Maximum Likelihood Estimation

Point Estimators Likelihood Functions Maximum Likelihood Estimation Example 1: Binomial Distribution \(X \sim b(n, p) \) Example 2: Normal Distribution

Point Estimators

In the previous parts, we built up a vocabulary of probability distributions. Each of them is parameterized by unknown quantities (means, variances, covariance matrices) that must be determined from observed data. The fundamental question of statistical inference is: given a sample \(\mathcal{D} = \{x_1, \ldots, x_n\}\), how do we estimate the true parameter \(\theta\) of the underlying population?

Definition: Point Estimator

A point estimator \(\hat{\theta}\) is a function of sample random variables \(X_1, X_2, \ldots, X_n\) that produces a single value as an estimate of the unknown population parameter \(\theta\). For example, the sample mean \[ \bar{X} = \frac{1}{n}\sum_{i=1}^n X_i \] is a point estimator of the population mean \(\mu\).

Since \(\hat{\theta}\) is a function of random variables, it is itself a random variable with its own distribution, called the sampling distribution. A natural question is: how close is \(\hat{\theta}\) to the true parameter \(\theta\)? Two fundamental properties characterize the quality of an estimator:

An ideal estimator has both low bias and low variance. However, these two goals often conflict - reducing one may increase the other. The mean squared error provides a single criterion that balances both considerations.

Definition: Mean Squared Error (MSE)

The mean squared error of an estimator \(\hat{\theta}\) is \[ \begin{align*} \text{MSE}(\hat{\theta}) &= \mathbb{E}\!\left[(\hat{\theta} - \theta)^2\right] \\\\ &= \text{Var}(\hat{\theta}) + \left[\text{Bias}(\hat{\theta})\right]^2. \end{align*} \]

Derivation:

\[ \begin{align*} \text{MSE}(\hat{\theta}) &= \mathbb{E}\left[(\hat{\theta} - \theta)^2\right] \\\\ &= \mathbb{E}\left[(\hat{\theta} - \mathbb{E}[\hat{\theta}] + \mathbb{E}[\hat{\theta}] - \theta)^2\right] \\\\ &= \mathbb{E}\left[(\hat{\theta} - \mathbb{E}[\hat{\theta}])^2 + 2(\hat{\theta} - \mathbb{E}[\hat{\theta}])(\mathbb{E}[\hat{\theta}] - \theta) + (\mathbb{E}[\hat{\theta}] - \theta)^2\right]. \end{align*} \] Using the linearity of expectation, we distribute \(\mathbb{E}\). Note that \(\theta\) is a fixed population parameter, and \(\mathbb{E}[\hat{\theta}]\) is a constant. Thus, \((\mathbb{E}[\hat{\theta}] - \theta)\) is treated as a constant: \[ \begin{align*} \text{MSE}(\hat{\theta}) &= \mathbb{E}\left[(\hat{\theta} - \mathbb{E}[\hat{\theta}])^2\right] + 2(\mathbb{E}[\hat{\theta}] - \theta)\mathbb{E}\left[\hat{\theta} - \mathbb{E}[\hat{\theta}]\right] + \mathbb{E}\left[(\mathbb{E}[\hat{\theta}] - \theta)^2\right] \\\\ &= \text{Var}(\hat{\theta}) + 2(\mathbb{E}[\hat{\theta}] - \theta)(0) + [\text{Bias}(\hat{\theta})]^2 \\\\ &= \text{Var}(\hat{\theta}) + [\text{Bias}(\hat{\theta})]^2. \end{align*} \]
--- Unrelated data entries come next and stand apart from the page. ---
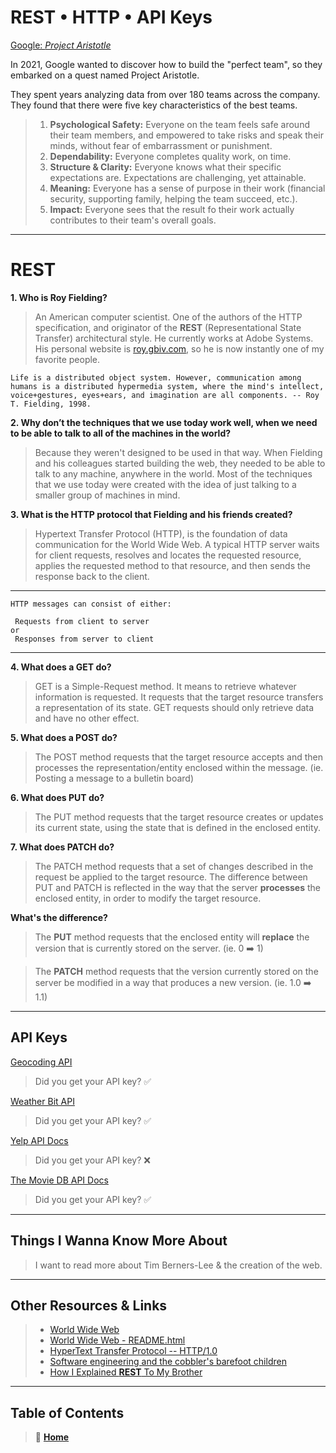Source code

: # REST • HTTP • API Keys

[Google: *Project Aristotle*](https://www.cnbc.com/2019/02/28/what-google-learned-in-its-quest-to-build-the-perfect-team.html)

In 2021, Google wanted to discover how to build the "perfect team", so they embarked on a quest named Project Aristotle.

They spent years analyzing data from over 180 teams across the company. They found that there were five key characteristics of the best teams.

> 1. **Psychological Safety:** Everyone on the team feels safe around their team members, and empowered to take risks and speak their minds, without fear of embarrassment or punishment.
> 2. **Dependability:** Everyone completes quality work, on time.
> 3. **Structure & Clarity:** Everyone knows what their specific expectations are. Expectations are challenging, yet attainable.
> 4. **Meaning:** Everyone has a sense of purpose in their work (financial security, supporting family, helping the team succeed, etc.).
> 5. **Impact:** Everyone sees that the result fo their work actually contributes to their team's overall goals.

_____

# REST

**1. Who is Roy Fielding?**
> An American computer scientist. One of the authors of the HTTP specification, and originator of the **REST** (Representational State Transfer) architectural style. He currently works at Adobe Systems. His personal website is [roy.gbiv.com](https://roy.gbiv.com/), so he is now instantly one of my favorite people.

    Life is a distributed object system. However, communication among humans is a distributed hypermedia system, where the mind's intellect, voice+gestures, eyes+ears, and imagination are all components. -- Roy T. Fielding, 1998.

**2. Why don’t the techniques that we use today work well, when we need to be able to talk to all of the machines in the world?**
  > Because they weren't designed to be used in that way. When Fielding and his colleagues started building the web, they needed to be able to talk to any machine, anywhere in the world.
  Most of the techniques that we use today were created with the idea of just talking to a smaller group of machines in mind.

**3. What is the HTTP protocol that Fielding and his friends created?**
  > Hypertext Transfer Protocol (HTTP), is the foundation of data communication for the World Wide Web. A typical HTTP server waits for client requests, resolves and locates the requested resource, applies the requested method to that resource, and then sends the response back to the client.

_____

    HTTP messages can consist of either:

     Requests from client to server
    or
     Responses from server to client

_____

**4. What does a GET do?**
> GET is a Simple-Request method. It means to retrieve whatever information is requested. It requests that the target resource transfers a representation of its state. GET requests should only retrieve data and have no other effect.

**5. What does a POST do?**
> The POST method requests that the target resource accepts and then processes the representation/entity enclosed within the message. (ie. Posting a message to a bulletin board)

**6. What does PUT do?**
> The PUT method requests that the target resource creates or updates its current state, using the state that is defined in the enclosed entity.

**7. What does PATCH do?**
> The PATCH method requests that a set of changes described in the request be applied to the target resource. The difference between PUT and PATCH is reflected in the way that the server **processes** the enclosed entity, in order to modify the target resource.

**What's the difference?**

> The **PUT** method requests that the enclosed entity will **replace** the version that is currently stored on the server. (ie. 0 ➡️ 1)

> The **PATCH** method requests that the version currently stored on the server be modified in a way that produces a new version. (ie. 1.0 ➡️ 1.1)

_____

## API Keys

[Geocoding API](https://locationiq.com/)
> Did you get your API key? ✅

[Weather Bit API](https://www.weatherbit.io/)
> Did you get your API key? ✅

[Yelp API Docs](https://www.yelp.com/developers/documentation/v3/business_search)
> Did you get your API key? ❌

[The Movie DB API Docs](https://developers.themoviedb.org/3/getting-started/introduction)
> Did you get your API key? ✅

_____

## Things I Wanna Know More About

> I want to read more about Tim Berners-Lee & the creation of the web.

_____

## Other Resources & Links

> * [World Wide Web](http://info.cern.ch/hypertext/WWW/TheProject.html)
> * [World Wide Web - README.html](http://info.cern.ch/hypertext/README.html)
> * [HyperText Transfer Protocol -- HTTP/1.0](https://www.hjp.at/doc/rfc/rfc1945.html)
> * [Software engineering and the cobbler's barefoot children](https://bit.ly/3yOvhKN)
> * [How I Explained **REST** To My Brother](https://gist.github.com/brookr/5977550)

_____

## Table of Contents

> 🏡 [**Home**](/README.md)
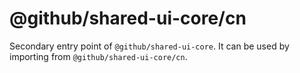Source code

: # @github/shared-ui-core/cn

Secondary entry point of `@github/shared-ui-core`. It can be used by importing from `@github/shared-ui-core/cn`.
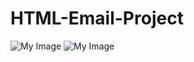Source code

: # HTML-Email-Project
![My Image](html_email_template_desktop.png)
![My Image](html_email_template_mobile.png)
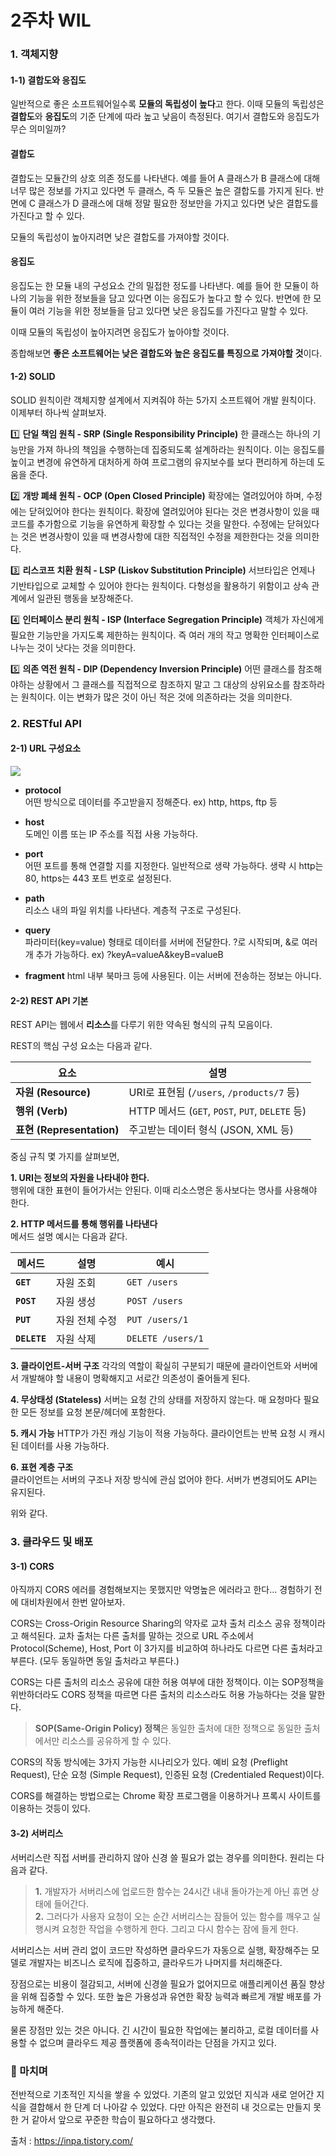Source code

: # 2주차 WIL

### 1. 객체지향
#### 1-1) 결합도와 응집도
일반적으로 좋은 소프트웨어일수록 **모듈의 독립성이 높다**고 한다. 이때 모듈의 독립성은 **결합도**와 **응집도**의 기준 단계에 따라 높고 낮음이 측정된다. 
여기서 결합도와 응집도가 무슨 의미일까?
#### 결합도
결합도는 모듈간의 상호 의존 정도를 나타낸다. 예를 들어 A 클래스가 B 클래스에 대해 너무 많은 정보를 가지고 있다면 두 클래스, 즉 두 모듈은 높은 결합도를 가지게 된다. 반면에 C 클래스가 D 클래스에 대해 정말 필요한 정보만을 가지고 있다면 낮은 결합도를 가진다고 할 수 있다. 

모듈의 독립성이 높아지려면 낮은 결합도를 가져야할 것이다.
####  응집도
응집도는 한 모듈 내의 구성요소 간의 밀접한 정도를 나타낸다. 예를 들어 한 모듈이 하나의 기능을 위한 정보들을 담고 있다면 이는 응집도가 높다고 할 수 있다. 반면에 한 모듈이 여러 기능을 위한 정보들을 담고 있다면 낮은 응집도를 가진다고 말할 수 있다. 

이때 모듈의 독립성이 높아지려면 응집도가 높아야할 것이다. 

종합해보면 **좋은 소프트웨어는 낮은 결합도와 높은 응집도를 특징으로 가져야할 것**이다.



#### 1-2) SOLID
SOLID 원칙이란 객체지향 설계에서 지켜줘야 하는 5가지 소프트웨어 개발 원칙이다.
이제부터 하나씩 살펴보자.

1️⃣ **단일 책임 원칙 - SRP (Single Responsibility Principle)**
한 클래스는 하나의 기능만을 가져 하나의 책임을 수행하는데 집중되도록 설계하라는 원칙이다. 이는 응집도를 높이고 변경에 유연하게 대처하게 하여 프로그램의 유지보수를 보다 편리하게 하는데 도움을 준다. 

2️⃣ **개방 폐쇄 원칙 - OCP (Open Closed Principle)**
확장에는 열려있어야 하며, 수정에는 닫혀있어야 한다는 원칙이다. 확장에 열려있어야 된다는 것은 변경사항이 있을 때 코드를 추가함으로 기능을 유연하게 확장할 수 있다는 것을 말한다. 수정에는 닫혀있다는 것은 변경사항이 있을 때 변경사항에 대한 직접적인 수정을 제한한다는 것을 의미한다. 

3️⃣ **리스코프 치환 원칙 - LSP (Liskov Substitution Principle)**
서브타입은 언제나 기반타입으로 교체할 수 있어야 한다는 원칙이다. 다형성을 활용하기 위함이고 상속 관계에서 일관된 행동을 보장해준다.

4️⃣ **인터페이스 분리 원칙 - ISP (Interface Segregation Principle)**
객체가 자신에게 필요한 기능만을 가지도록 제한하는 원칙이다. 즉 여러 개의 작고 명확한 인터페이스로 나누는 것이 낫다는 것을 의미한다.

5️⃣ **의존 역전 원칙 - DIP (Dependency Inversion Principle)**
어떤 클래스를 참조해야하는 상황에서 그 클래스를 직접적으로 참조하지 말고 그 대상의 상위요소를 참조하라는 원칙이다. 이는 변화가 많은 것이 아닌 적은 것에 의존하라는 것을 의미한다. 

### 2. RESTful API

#### 2-1) URL 구성요소
![](https://velog.velcdn.com/images/sheep_/post/346ec181-3e66-4520-8fcd-4aff66b78582/image.png)

- **protocol**  
어떤 방식으로 데이터를 주고받을지 정해준다.
ex) http, https, ftp 등

- **host**  
도메인 이름 또는 IP 주소를 직접 사용 가능하다.

- **port**  
어떤 포트를 통해 연결할 지를 지정한다. 일반적으로 생략 가능하다.
생략 시 http는 80, https는 443 포트 번호로 설정된다.

- **path**  
리소스 내의 파일 위치를 나타낸다. 계층적 구조로 구성된다.

- **query**  
파라미터(key=value) 형태로 데이터를 서버에 전달한다. ?로 시작되며, &로 여러개 추가 가능하다. 
ex) ?keyA=valueA&keyB=valueB

- **fragment** 
html 내부 북마크 등에 사용된다. 이는 서버에 전송하는 정보는 아니다.

#### 2-2) REST API 기본

REST API는 웹에서 **리소스**를 다루기 위한 약속된 형식의 규칙 모음이다.

REST의 핵심 구성 요소는 다음과 같다.

| 요소                      | 설명                                          |
| ----------------------- | ------------------------------------------- |
| **자원 (Resource)**       | URI로 표현됨 (`/users`, `/products/7` 등)        |
| **행위 (Verb)**           | HTTP 메서드 (`GET`, `POST`, `PUT`, `DELETE` 등) |
| **표현 (Representation)** | 주고받는 데이터 형식 (JSON, XML 등)                   |

중심 규칙 몇 가지를 살펴보면, 

**1. URI는 정보의 자원을 나타내야 한다.**  
행위에 대한 표현이 들어가서는 안된다. 이때 리소스명은 동사보다는 명사를 사용해야 한다.  

**2. HTTP 메서드를 통해 행위를 나타낸다**  
메서드	설명	예시는 다음과 같다.

| 메서드      | 설명       | 예시                |
| -------- | -------- | ----------------- |
| **`GET`**   | 자원 조회    | `GET /users`      |
| **`POST`**   | 자원 생성    | `POST /users`     |
| **`PUT`**   | 자원 전체 수정 | `PUT /users/1`    |
| **`DELETE`** | 자원 삭제    | `DELETE /users/1` |



**3. 클라이언트-서버 구조**
각각의 역할이 확실히 구분되기 때문에 클라이언트와 서버에서 개발해야 할 내용이 명확해지고 서로간 의존성이 줄어들게 된다.

**4. 무상태성 (Stateless)**
서버는 요청 간의 상태를 저장하지 않는다. 매 요청마다 필요한 모든 정보를 요청 본문/헤더에 포함한다.

**5. 캐시 가능**
 HTTP가 가진 캐싱 기능이 적용 가능하다. 클라이언트는 반복 요청 시 캐시된 데이터를 사용 가능하다. 

**6. 표현 계층 구조**  
클라이언트는 서버의 구조나 저장 방식에 관심 없어야 한다. 서버가 변경되어도 API는 유지된다.

위와 같다.






### 3. 클라우드 및 배포
#### 3-1) CORS
아직까지 CORS 에러를 경험해보지는 못했지만 악명높은 에러라고 한다...
경험하기 전에 대비차원에서 한번 알아보자.

CORS는 Cross-Origin Resource Sharing의 약자로 교차 출처 리소스 공유 정책이라고 해석된다. 교차 출처는 다른 출처를 말하는 것으로 URL 주소에서 Protocol(Scheme), Host, Port 이 3가지를 비교하여 하나라도 다르면 다른 출처라고 부른다. (모두 동일하면 동일 출처라고 부른다.) 

CORS는 다른 출처의 리소스 공유에 대한 허용 여부에 대한 정책이다. 이는 SOP정책을 위반하더라도 CORS 정책을 따르면 다른 출처의 리소스라도 허용 가능하다는 것을 말한다. 
> **SOP(Same-Origin Policy) 정책**은 동일한 출처에 대한 정책으로 동일한 출처에서만 리소스를 공유하게 할 수 있다.

CORS의 작동 방식에는 3가지 가능한 시나리오가 있다. 예비 요청 (Preflight Request), 단순 요청 (Simple Request), 인증된 요청 (Credentialed Request)이다. 

CORS를 해결하는 방법으로는 Chrome 확장 프로그램을 이용하거나 프록시 사이트를 이용하는 것등이 있다. 

#### 3-2) 서버리스
서버리스란 직접 서버를 관리하지 않아 신경 쓸 필요가 없는 경우를 의미한다. 
원리는 다음과 같다.

> **1.** 개발자가 서버리스에 업로드한 함수는 24시간 내내 돌아가는게 아닌 휴면 상태에 들어간다.  
**2.** 그러다가 사용자 요청이 오는 순간 서버리스는 잠들어 있는 함수를 깨우고 실행시켜 요청한 작업을 수행하게 한다. 그리고 다시 함수는 잠에 들게 한다.


서버리스는 서버 관리 없이 코드만 작성하면 클라우드가 자동으로 실행, 확장해주는 모델로 개발자는 비즈니스 로직에 집중하고, 클라우드가 나머지를 처리해준다.

장점으로는 비용이 절감되고, 서버에 신경쓸 필요가 없어지므로 애플리케이션 품질 향상을 위해 집중할 수 있다. 또한 높은 가용성과 유연한 확장 능력과 빠르게 개발 배포를 가능하게 해준다. 

물론 장점만 있는 것은 아니다. 긴 시간이 필요한 작업에는 불리하고, 로컬 데이터를 사용할 수 없으며 클라우드 제공 플랫폼에 종속적이라는 단점을 가지고 있다. 


### 🌟 마치며
전반적으로 기초적인 지식을 쌓을 수 있었다. 기존의 알고 있었던 지식과 새로 얻어간 지식을 결합해서 한 단계 더 나아갈 수 있었다. 다만 아직은 완전히 내 것으로는 만들지 못한 거 같아서 앞으로 꾸준한 학습이 필요하다고 생각했다.    


출처 : https://inpa.tistory.com/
Note: The cross term vanishes because the expected deviation from the mean is zero: \(\mathbb{E}\left[\hat{\theta} - \mathbb{E}[\hat{\theta}]\right] = \mathbb{E}[\hat{\theta}] - \mathbb{E}[\hat{\theta}] = 0\).

The MSE serves as a criterion for comparing estimators: among competing estimators, we prefer the one with the smallest MSE. For an unbiased estimator, the MSE reduces to the variance alone.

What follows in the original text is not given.